### [Task item]
Copy every record below exactly as written, but leave out the pictures.

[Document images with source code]
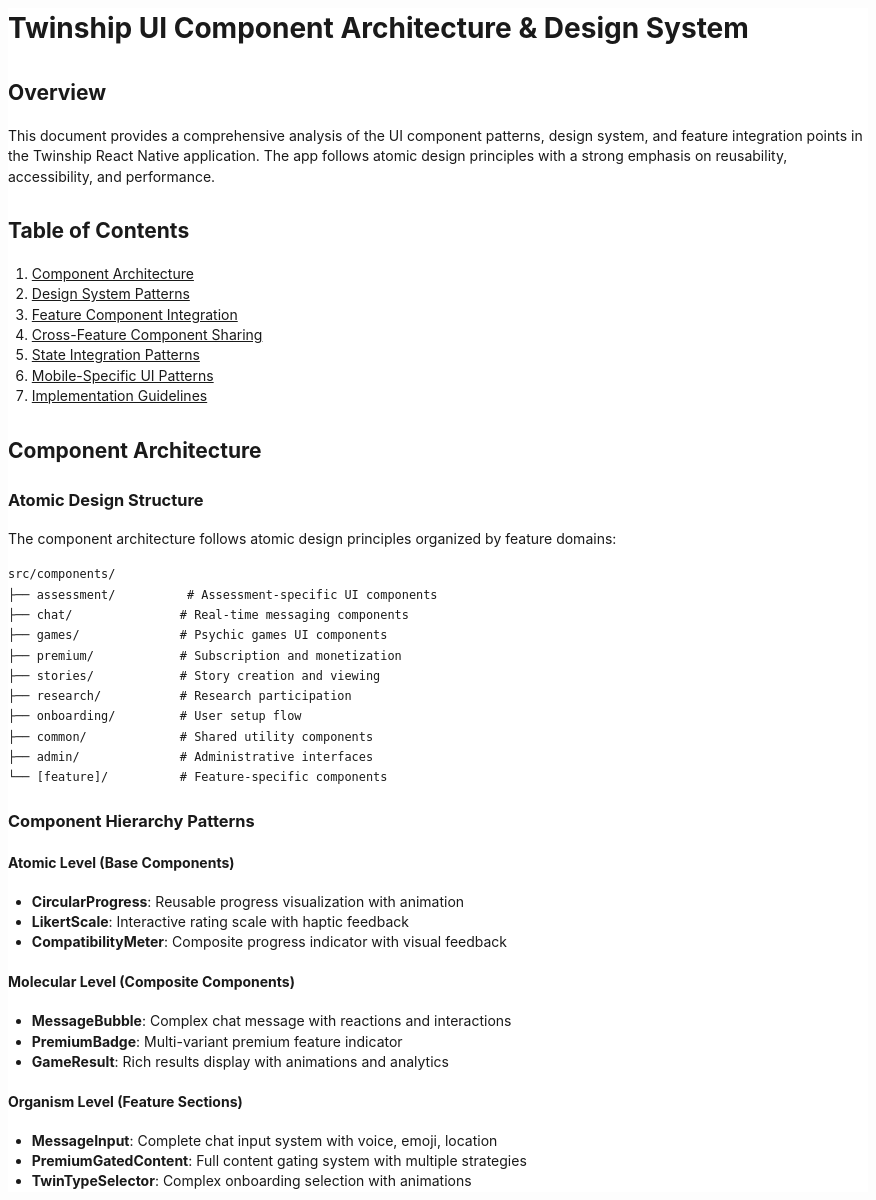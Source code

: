 # Twinship UI Component Architecture & Design System

## Overview
This document provides a comprehensive analysis of the UI component patterns, design system, and feature integration points in the Twinship React Native application. The app follows atomic design principles with a strong emphasis on reusability, accessibility, and performance.

## Table of Contents
1. [Component Architecture](#component-architecture)
2. [Design System Patterns](#design-system-patterns)
3. [Feature Component Integration](#feature-component-integration)
4. [Cross-Feature Component Sharing](#cross-feature-component-sharing)
5. [State Integration Patterns](#state-integration-patterns)
6. [Mobile-Specific UI Patterns](#mobile-specific-ui-patterns)
7. [Implementation Guidelines](#implementation-guidelines)

## Component Architecture

### Atomic Design Structure

The component architecture follows atomic design principles organized by feature domains:

```
src/components/
├── assessment/          # Assessment-specific UI components
├── chat/               # Real-time messaging components
├── games/              # Psychic games UI components
├── premium/            # Subscription and monetization
├── stories/            # Story creation and viewing
├── research/           # Research participation
├── onboarding/         # User setup flow
├── common/             # Shared utility components
├── admin/              # Administrative interfaces
└── [feature]/          # Feature-specific components
```

### Component Hierarchy Patterns

#### Atomic Level (Base Components)
- **CircularProgress**: Reusable progress visualization with animation
- **LikertScale**: Interactive rating scale with haptic feedback
- **CompatibilityMeter**: Composite progress indicator with visual feedback

#### Molecular Level (Composite Components)
- **MessageBubble**: Complex chat message with reactions and interactions
- **PremiumBadge**: Multi-variant premium feature indicator
- **GameResult**: Rich results display with animations and analytics

#### Organism Level (Feature Sections)
- **MessageInput**: Complete chat input system with voice, emoji, location
- **PremiumGatedContent**: Full content gating system with multiple strategies
- **TwinTypeSelector**: Complex onboarding selection with animations
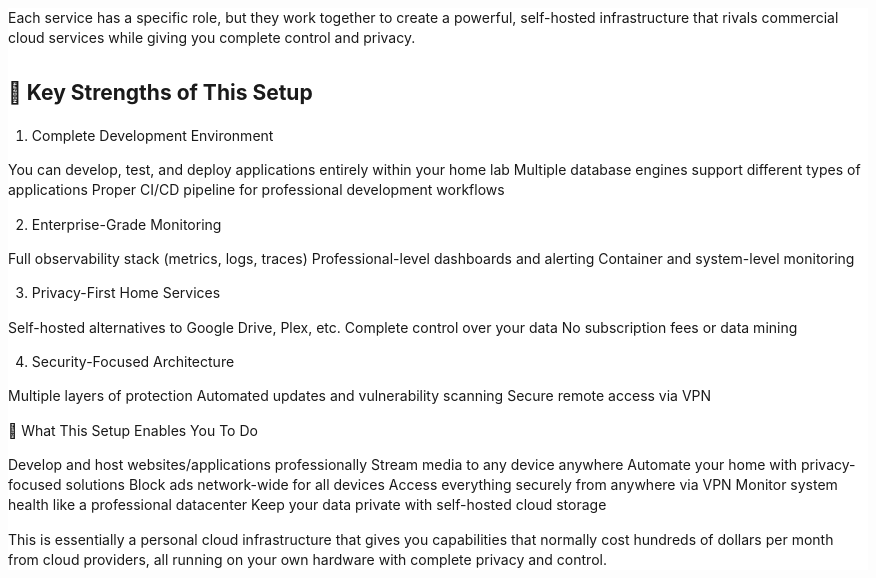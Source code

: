 Each service has a specific role, but they work together to create a powerful, self-hosted infrastructure that rivals commercial cloud services while giving you complete control and privacy.


## 🎯 Key Strengths of This Setup
1. Complete Development Environment

You can develop, test, and deploy applications entirely within your home lab
Multiple database engines support different types of applications
Proper CI/CD pipeline for professional development workflows

2. Enterprise-Grade Monitoring

Full observability stack (metrics, logs, traces)
Professional-level dashboards and alerting
Container and system-level monitoring

3. Privacy-First Home Services

Self-hosted alternatives to Google Drive, Plex, etc.
Complete control over your data
No subscription fees or data mining

4. Security-Focused Architecture

Multiple layers of protection
Automated updates and vulnerability scanning
Secure remote access via VPN

🚀 What This Setup Enables You To Do

Develop and host websites/applications professionally
Stream media to any device anywhere
Automate your home with privacy-focused solutions
Block ads network-wide for all devices
Access everything securely from anywhere via VPN
Monitor system health like a professional datacenter
Keep your data private with self-hosted cloud storage

This is essentially a personal cloud infrastructure that gives you capabilities that normally cost hundreds of dollars per month from cloud providers, all running on your own hardware with complete privacy and control.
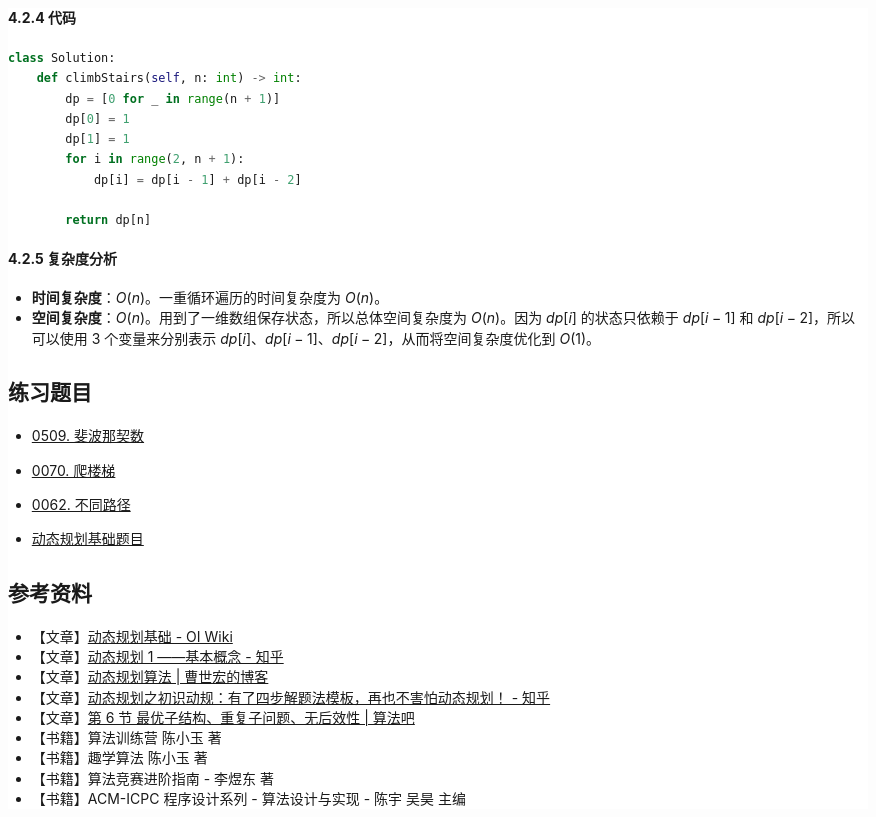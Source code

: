 #### 4.2.4 代码

```python
class Solution:
    def climbStairs(self, n: int) -> int:
        dp = [0 for _ in range(n + 1)]
        dp[0] = 1
        dp[1] = 1
        for i in range(2, n + 1):
            dp[i] = dp[i - 1] + dp[i - 2]
        
        return dp[n]
```

#### 4.2.5 复杂度分析

- **时间复杂度**：$O(n)$。一重循环遍历的时间复杂度为 $O(n)$。
- **空间复杂度**：$O(n)$。用到了一维数组保存状态，所以总体空间复杂度为 $O(n)$。因为 $dp[i]$ 的状态只依赖于 $dp[i - 1]$ 和 $dp[i - 2]$，所以可以使用 $3$ 个变量来分别表示 $dp[i]$、$dp[i - 1]$、$dp[i - 2]$，从而将空间复杂度优化到 $O(1)$。

## 练习题目

- [0509. 斐波那契数](https://github.com/ITCharge/AlgoNote/tree/main/docs/solutions/0500-0599/fibonacci-number.md)
- [0070. 爬楼梯](https://github.com/ITCharge/AlgoNote/tree/main/docs/solutions/0001-0099/climbing-stairs.md)
- [0062. 不同路径](https://github.com/ITCharge/AlgoNote/tree/main/docs/solutions/0001-0099/unique-paths.md)

- [动态规划基础题目](https://github.com/ITCharge/AlgoNote/tree/main/docs/00_preface/00_06_categories_list.md#%E5%8A%A8%E6%80%81%E8%A7%84%E5%88%92%E5%9F%BA%E7%A1%80%E9%A2%98%E7%9B%AE)

## 参考资料

- 【文章】[动态规划基础 - OI Wiki](https://oi-wiki.org/dp/basic/)
- 【文章】[动态规划 1 ——基本概念 - 知乎](https://zhuanlan.zhihu.com/p/25441186)
- 【文章】[动态规划算法 | 曹世宏的博客](https://cshihong.github.io/2018/03/30/动态规划算法/)
- 【文章】[动态规划之初识动规：有了四步解题法模板，再也不害怕动态规划！ - 知乎](https://zhuanlan.zhihu.com/p/91680256)
- 【文章】[第 6 节 最优子结构、重复子问题、无后效性 | 算法吧](https://suanfa8.com/dynamic-programming/06/)
- 【书籍】算法训练营 陈小玉 著
- 【书籍】趣学算法 陈小玉 著
- 【书籍】算法竞赛进阶指南 - 李煜东 著
- 【书籍】ACM-ICPC 程序设计系列 - 算法设计与实现 - 陈宇 吴昊 主编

### [Task output]
Source code

: # Twinship UI Component Architecture & Design System

## Overview
This document provides a comprehensive analysis of the UI component patterns, design system, and feature integration points in the Twinship React Native application. The app follows atomic design principles with a strong emphasis on reusability, accessibility, and performance.

## Table of Contents
1. [Component Architecture](#component-architecture)
2. [Design System Patterns](#design-system-patterns)
3. [Feature Component Integration](#feature-component-integration)
4. [Cross-Feature Component Sharing](#cross-feature-component-sharing)
5. [State Integration Patterns](#state-integration-patterns)
6. [Mobile-Specific UI Patterns](#mobile-specific-ui-patterns)
7. [Implementation Guidelines](#implementation-guidelines)

## Component Architecture

### Atomic Design Structure

The component architecture follows atomic design principles organized by feature domains:

```
src/components/
├── assessment/          # Assessment-specific UI components
├── chat/               # Real-time messaging components
├── games/              # Psychic games UI components
├── premium/            # Subscription and monetization
├── stories/            # Story creation and viewing
├── research/           # Research participation
├── onboarding/         # User setup flow
├── common/             # Shared utility components
├── admin/              # Administrative interfaces
└── [feature]/          # Feature-specific components
```

### Component Hierarchy Patterns

#### Atomic Level (Base Components)
- **CircularProgress**: Reusable progress visualization with animation
- **LikertScale**: Interactive rating scale with haptic feedback
- **CompatibilityMeter**: Composite progress indicator with visual feedback

#### Molecular Level (Composite Components)
- **MessageBubble**: Complex chat message with reactions and interactions
- **PremiumBadge**: Multi-variant premium feature indicator
- **GameResult**: Rich results display with animations and analytics

#### Organism Level (Feature Sections)
- **MessageInput**: Complete chat input system with voice, emoji, location
- **PremiumGatedContent**: Full content gating system with multiple strategies
- **TwinTypeSelector**: Complex onboarding selection with animations
Source code

: Each service has a specific role, but they work together to create a powerful, self-hosted infrastructure that rivals commercial cloud services while giving you complete control and privacy.


## 🎯 Key Strengths of This Setup
1. Complete Development Environment

You can develop, test, and deploy applications entirely within your home lab
Multiple database engines support different types of applications
Proper CI/CD pipeline for professional development workflows

2. Enterprise-Grade Monitoring

Full observability stack (metrics, logs, traces)
Professional-level dashboards and alerting
Container and system-level monitoring

3. Privacy-First Home Services

Self-hosted alternatives to Google Drive, Plex, etc.
Complete control over your data
No subscription fees or data mining

4. Security-Focused Architecture

Multiple layers of protection
Automated updates and vulnerability scanning
Secure remote access via VPN

🚀 What This Setup Enables You To Do

Develop and host websites/applications professionally
Stream media to any device anywhere
Automate your home with privacy-focused solutions
Block ads network-wide for all devices
Access everything securely from anywhere via VPN
Monitor system health like a professional datacenter
Keep your data private with self-hosted cloud storage

This is essentially a personal cloud infrastructure that gives you capabilities that normally cost hundreds of dollars per month from cloud providers, all running on your own hardware with complete privacy and control.
Source code

: #### 4.2.4 代码

```python
class Solution:
    def climbStairs(self, n: int) -> int:
        dp = [0 for _ in range(n + 1)]
        dp[0] = 1
        dp[1] = 1
        for i in range(2, n + 1):
            dp[i] = dp[i - 1] + dp[i - 2]
        
        return dp[n]
```

#### 4.2.5 复杂度分析

- **时间复杂度**：$O(n)$。一重循环遍历的时间复杂度为 $O(n)$。
- **空间复杂度**：$O(n)$。用到了一维数组保存状态，所以总体空间复杂度为 $O(n)$。因为 $dp[i]$ 的状态只依赖于 $dp[i - 1]$ 和 $dp[i - 2]$，所以可以使用 $3$ 个变量来分别表示 $dp[i]$、$dp[i - 1]$、$dp[i - 2]$，从而将空间复杂度优化到 $O(1)$。

## 练习题目

- [0509. 斐波那契数](https://github.com/ITCharge/AlgoNote/tree/main/docs/solutions/0500-0599/fibonacci-number.md)
- [0070. 爬楼梯](https://github.com/ITCharge/AlgoNote/tree/main/docs/solutions/0001-0099/climbing-stairs.md)
- [0062. 不同路径](https://github.com/ITCharge/AlgoNote/tree/main/docs/solutions/0001-0099/unique-paths.md)

- [动态规划基础题目](https://github.com/ITCharge/AlgoNote/tree/main/docs/00_preface/00_06_categories_list.md#%E5%8A%A8%E6%80%81%E8%A7%84%E5%88%92%E5%9F%BA%E7%A1%80%E9%A2%98%E7%9B%AE)

## 参考资料

- 【文章】[动态规划基础 - OI Wiki](https://oi-wiki.org/dp/basic/)
- 【文章】[动态规划 1 ——基本概念 - 知乎](https://zhuanlan.zhihu.com/p/25441186)
- 【文章】[动态规划算法 | 曹世宏的博客](https://cshihong.github.io/2018/03/30/动态规划算法/)
- 【文章】[动态规划之初识动规：有了四步解题法模板，再也不害怕动态规划！ - 知乎](https://zhuanlan.zhihu.com/p/91680256)
- 【文章】[第 6 节 最优子结构、重复子问题、无后效性 | 算法吧](https://suanfa8.com/dynamic-programming/06/)
- 【书籍】算法训练营 陈小玉 著
- 【书籍】趣学算法 陈小玉 著
- 【书籍】算法竞赛进阶指南 - 李煜东 著
- 【书籍】ACM-ICPC 程序设计系列 - 算法设计与实现 - 陈宇 吴昊 主编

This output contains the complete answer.